Na Siemens, segundo Charles Sola, gerente de Solutions Technical Sales da Siemens, a maioria dos funcionários usa smartphones próprios. “A partir do iPhone é possível acessar aplicações corporativas, e-mails e ferramentas de CRM e ERP”, aponta.
Na avaliação do executivo, a mobilidade só faz a diferença se o usuário consegue, de um shopping, casa ou café, realizar suas atividades. “E para isso precisa se logar à rede corporativa.”
Mas ele considera o grande desafio a questão da segurança, porque quando o colaborador traz para a empresa o seu terminal, ela torna-se crítica. O complicado, em sua análise, é permitir o funcionário acessar os serviços da empresa sem necessariamente estar isolado do ambiente, com segurança e autenticação. “E conseguimos isso com as nossas soluções, que oferecemos no mercado.”
Thiago Siqueira, diretor de Engenharia e Tecnologia da Avaya, observa que hoje, o tipo de device que será usado no ambiente corporativo não é mais uma decisão somente da empresa. “Impacta na governança de TI. Temos então de endereçar a questão da governança e de compliance”, afirma o executivo, que também aponta a capacidade da rede em absorver todos esses devices como outra questão a ser levantada nesse cenário.
Ele acena com dados do Gartner, que mostram que 70% dos usuários logados em redes corporativas por meio de seus dispositivos o fazem via redes wireless, principalmente e, depois, pela rede cabeada. “O impacto que estão causando nas redes wireless é significativo, porque até 2015, 80% delas estarão obsoletas para suportar esse crescimento de acesso”, avisa e destaca outro ponto interessante da pesquisa: “Até 2013, os usuários terão em média entre três a cinco dispositivos diferentes”.
Cuidados com a lei
A falta de regras para a consumerização traz riscos jurídicos e financeiros para empresas e funcionários. Para evitar complicações futuras, a advogada Patrícia Peck, especializada em Direito Digital, recomenda que as companhias adotem medidas específicas sobre esse assunto.
“A consumerização mudou o jeito da TI tratar as tecnologias”, afirma Patrícia. Para minimizar os riscos digitais, a advogada recomenda que seja criada uma norma específica estabelecendo regras para dispositivos de uso pessoal na rede corporativa.
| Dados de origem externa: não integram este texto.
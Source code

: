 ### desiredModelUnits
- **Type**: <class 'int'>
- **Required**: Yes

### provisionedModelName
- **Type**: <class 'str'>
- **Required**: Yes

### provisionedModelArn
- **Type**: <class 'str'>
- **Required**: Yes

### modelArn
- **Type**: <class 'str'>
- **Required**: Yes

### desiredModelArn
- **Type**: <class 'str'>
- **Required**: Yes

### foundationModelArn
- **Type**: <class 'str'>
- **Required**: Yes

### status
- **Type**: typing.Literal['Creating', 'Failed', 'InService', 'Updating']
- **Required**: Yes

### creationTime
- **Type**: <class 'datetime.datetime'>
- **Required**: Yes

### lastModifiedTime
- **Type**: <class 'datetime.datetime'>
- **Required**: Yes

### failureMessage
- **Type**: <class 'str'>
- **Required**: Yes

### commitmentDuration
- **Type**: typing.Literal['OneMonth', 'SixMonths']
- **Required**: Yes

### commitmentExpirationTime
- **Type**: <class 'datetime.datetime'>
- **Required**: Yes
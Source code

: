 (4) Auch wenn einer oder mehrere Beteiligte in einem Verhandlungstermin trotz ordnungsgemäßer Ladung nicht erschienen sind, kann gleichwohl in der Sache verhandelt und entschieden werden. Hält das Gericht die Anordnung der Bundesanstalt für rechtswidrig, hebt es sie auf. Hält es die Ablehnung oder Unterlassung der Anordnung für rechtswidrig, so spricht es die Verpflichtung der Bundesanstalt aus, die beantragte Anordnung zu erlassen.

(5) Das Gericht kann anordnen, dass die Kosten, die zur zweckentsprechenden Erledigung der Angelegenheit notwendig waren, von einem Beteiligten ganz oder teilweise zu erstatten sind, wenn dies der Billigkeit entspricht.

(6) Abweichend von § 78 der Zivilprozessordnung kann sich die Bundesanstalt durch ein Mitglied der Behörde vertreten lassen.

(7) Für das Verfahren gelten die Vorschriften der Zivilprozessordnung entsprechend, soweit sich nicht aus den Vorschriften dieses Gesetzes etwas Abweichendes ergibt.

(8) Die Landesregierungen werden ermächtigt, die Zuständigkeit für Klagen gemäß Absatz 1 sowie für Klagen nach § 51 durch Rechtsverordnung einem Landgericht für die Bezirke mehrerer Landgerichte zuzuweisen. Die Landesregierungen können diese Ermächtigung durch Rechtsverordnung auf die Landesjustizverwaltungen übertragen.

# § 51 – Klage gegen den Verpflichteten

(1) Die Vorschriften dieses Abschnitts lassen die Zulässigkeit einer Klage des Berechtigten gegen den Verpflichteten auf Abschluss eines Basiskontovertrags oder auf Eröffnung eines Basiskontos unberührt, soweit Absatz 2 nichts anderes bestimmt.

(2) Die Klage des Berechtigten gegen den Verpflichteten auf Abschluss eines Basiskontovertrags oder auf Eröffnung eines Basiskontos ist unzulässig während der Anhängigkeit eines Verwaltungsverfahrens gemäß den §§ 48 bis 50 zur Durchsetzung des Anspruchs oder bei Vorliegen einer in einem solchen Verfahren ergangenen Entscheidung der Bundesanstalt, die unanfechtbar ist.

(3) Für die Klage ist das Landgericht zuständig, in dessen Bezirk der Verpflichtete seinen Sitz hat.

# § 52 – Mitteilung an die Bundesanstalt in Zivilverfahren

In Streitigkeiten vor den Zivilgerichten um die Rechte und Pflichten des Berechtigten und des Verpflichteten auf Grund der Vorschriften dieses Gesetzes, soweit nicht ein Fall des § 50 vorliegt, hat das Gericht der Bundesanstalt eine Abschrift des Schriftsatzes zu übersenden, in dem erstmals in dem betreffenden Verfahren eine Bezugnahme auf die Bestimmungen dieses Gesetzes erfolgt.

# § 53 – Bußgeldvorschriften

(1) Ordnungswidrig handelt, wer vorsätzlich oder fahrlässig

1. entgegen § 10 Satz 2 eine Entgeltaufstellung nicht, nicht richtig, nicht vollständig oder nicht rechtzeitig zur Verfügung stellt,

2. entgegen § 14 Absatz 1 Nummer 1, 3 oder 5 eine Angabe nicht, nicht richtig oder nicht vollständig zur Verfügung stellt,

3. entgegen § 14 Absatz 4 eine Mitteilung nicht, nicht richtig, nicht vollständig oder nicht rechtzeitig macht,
Como esse tema é novo, as políticas de segurança da informação não tratam o assunto.
As regras devem informar sobre o conteúdo acessado, políticas de segurança, suporte e atualizações das aplicações, se haverá inspeção dos terminais e as responsabilidades do empregado e da empresa.
Caso a TI constate que o funcionário está infringindo as regras, ao usar por exemplo, programas piratas, a advogada afirma que a empresa tem o dever de informá-lo e bloquear o acesso do equipamento ao ambiente corporativo se ele não corrigir o problema.
Segundo Patrícia, a empresa não é penalizada nessa situação porque o infrator é o empregado. Porém, se a companhia constatar esse tipo de problema e não tomar providências em 72 horas pode ser considerada negligente se houver fiscalização. Ela pode pagar multa na Justiça e o empregado ser punido de acordo com a lei.